• The problem
The entries that follow include a run beginning at the line with "0x00. Python - Hello, World" and ending at the line with "0x07. Python - Test-driven development"; restate that run word for word and leave the rest out.

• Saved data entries

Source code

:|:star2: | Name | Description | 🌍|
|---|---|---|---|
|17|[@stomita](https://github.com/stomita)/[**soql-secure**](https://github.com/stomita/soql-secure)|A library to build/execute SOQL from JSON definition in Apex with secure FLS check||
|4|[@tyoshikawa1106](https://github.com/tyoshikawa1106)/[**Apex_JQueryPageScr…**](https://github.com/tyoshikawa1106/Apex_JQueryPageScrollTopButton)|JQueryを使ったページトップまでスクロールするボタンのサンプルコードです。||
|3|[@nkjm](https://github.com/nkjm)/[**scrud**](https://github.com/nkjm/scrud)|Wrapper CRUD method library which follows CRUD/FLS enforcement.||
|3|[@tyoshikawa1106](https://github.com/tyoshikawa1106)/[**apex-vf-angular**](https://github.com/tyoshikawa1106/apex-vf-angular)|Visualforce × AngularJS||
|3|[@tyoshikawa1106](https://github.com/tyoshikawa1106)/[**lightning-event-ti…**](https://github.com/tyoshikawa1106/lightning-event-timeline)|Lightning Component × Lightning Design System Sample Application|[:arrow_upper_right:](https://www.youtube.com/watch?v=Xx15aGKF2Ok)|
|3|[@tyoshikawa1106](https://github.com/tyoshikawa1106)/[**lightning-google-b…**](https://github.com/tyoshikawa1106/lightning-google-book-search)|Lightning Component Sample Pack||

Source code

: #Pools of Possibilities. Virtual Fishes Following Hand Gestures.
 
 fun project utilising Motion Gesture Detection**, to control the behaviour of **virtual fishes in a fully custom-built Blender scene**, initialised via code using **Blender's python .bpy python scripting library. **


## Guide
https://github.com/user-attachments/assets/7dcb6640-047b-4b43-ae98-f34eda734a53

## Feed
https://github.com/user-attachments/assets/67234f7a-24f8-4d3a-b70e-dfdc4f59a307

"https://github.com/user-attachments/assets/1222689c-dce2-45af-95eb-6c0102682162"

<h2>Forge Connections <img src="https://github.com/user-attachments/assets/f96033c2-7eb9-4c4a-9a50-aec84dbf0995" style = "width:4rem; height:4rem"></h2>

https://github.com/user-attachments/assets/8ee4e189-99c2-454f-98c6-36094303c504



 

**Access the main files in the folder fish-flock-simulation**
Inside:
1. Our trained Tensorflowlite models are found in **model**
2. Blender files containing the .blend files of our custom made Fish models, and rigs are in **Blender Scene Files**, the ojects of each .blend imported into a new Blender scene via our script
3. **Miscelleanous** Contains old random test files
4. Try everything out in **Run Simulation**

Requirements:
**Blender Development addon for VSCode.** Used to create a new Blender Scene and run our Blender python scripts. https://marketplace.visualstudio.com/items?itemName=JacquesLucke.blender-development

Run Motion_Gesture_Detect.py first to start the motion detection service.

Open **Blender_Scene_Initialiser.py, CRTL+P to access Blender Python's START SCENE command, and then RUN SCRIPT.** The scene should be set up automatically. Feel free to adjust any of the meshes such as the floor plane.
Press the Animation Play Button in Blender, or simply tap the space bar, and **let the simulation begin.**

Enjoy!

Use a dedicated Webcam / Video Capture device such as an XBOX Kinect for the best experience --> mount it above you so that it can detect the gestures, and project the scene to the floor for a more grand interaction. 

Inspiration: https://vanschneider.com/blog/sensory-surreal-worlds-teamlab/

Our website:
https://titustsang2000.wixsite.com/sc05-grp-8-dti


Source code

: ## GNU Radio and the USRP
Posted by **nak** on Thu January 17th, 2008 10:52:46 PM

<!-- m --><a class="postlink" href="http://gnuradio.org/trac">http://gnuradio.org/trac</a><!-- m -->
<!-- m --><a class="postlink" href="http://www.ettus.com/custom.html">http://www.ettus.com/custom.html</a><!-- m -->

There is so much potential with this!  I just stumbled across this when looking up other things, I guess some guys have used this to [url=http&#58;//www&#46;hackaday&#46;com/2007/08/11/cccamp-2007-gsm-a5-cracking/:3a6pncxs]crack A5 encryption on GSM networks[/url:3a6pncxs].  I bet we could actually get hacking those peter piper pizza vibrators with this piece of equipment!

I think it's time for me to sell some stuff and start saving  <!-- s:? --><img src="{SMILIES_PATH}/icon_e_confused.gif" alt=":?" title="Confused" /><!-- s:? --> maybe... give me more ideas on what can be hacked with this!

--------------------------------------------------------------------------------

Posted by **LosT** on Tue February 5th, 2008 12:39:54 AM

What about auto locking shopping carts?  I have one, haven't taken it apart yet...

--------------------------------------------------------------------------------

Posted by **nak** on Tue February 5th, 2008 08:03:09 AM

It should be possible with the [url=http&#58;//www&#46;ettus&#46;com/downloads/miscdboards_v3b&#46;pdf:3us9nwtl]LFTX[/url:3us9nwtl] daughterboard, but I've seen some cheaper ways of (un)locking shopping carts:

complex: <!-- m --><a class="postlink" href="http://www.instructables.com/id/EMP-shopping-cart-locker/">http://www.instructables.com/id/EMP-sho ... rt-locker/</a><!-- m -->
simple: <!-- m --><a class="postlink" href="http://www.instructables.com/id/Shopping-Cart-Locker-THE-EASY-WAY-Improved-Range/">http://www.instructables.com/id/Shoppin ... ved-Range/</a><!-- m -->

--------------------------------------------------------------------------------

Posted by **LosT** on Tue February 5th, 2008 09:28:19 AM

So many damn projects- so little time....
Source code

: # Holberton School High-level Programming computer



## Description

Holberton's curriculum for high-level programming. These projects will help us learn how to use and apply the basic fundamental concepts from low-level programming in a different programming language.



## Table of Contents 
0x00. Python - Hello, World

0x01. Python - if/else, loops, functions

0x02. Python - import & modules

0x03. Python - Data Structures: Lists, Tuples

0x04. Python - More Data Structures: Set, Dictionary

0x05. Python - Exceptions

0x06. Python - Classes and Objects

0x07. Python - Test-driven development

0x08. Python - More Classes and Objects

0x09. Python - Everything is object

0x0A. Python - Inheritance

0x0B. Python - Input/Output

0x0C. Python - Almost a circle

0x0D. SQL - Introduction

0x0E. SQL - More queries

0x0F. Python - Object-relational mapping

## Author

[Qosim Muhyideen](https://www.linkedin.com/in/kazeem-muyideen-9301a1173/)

• Solution for this task
0x00. Python - Hello, World

0x01. Python - if/else, loops, functions

0x02. Python - import & modules

0x03. Python - Data Structures: Lists, Tuples

0x04. Python - More Data Structures: Set, Dictionary

0x05. Python - Exceptions

0x06. Python - Classes and Objects

0x07. Python - Test-driven development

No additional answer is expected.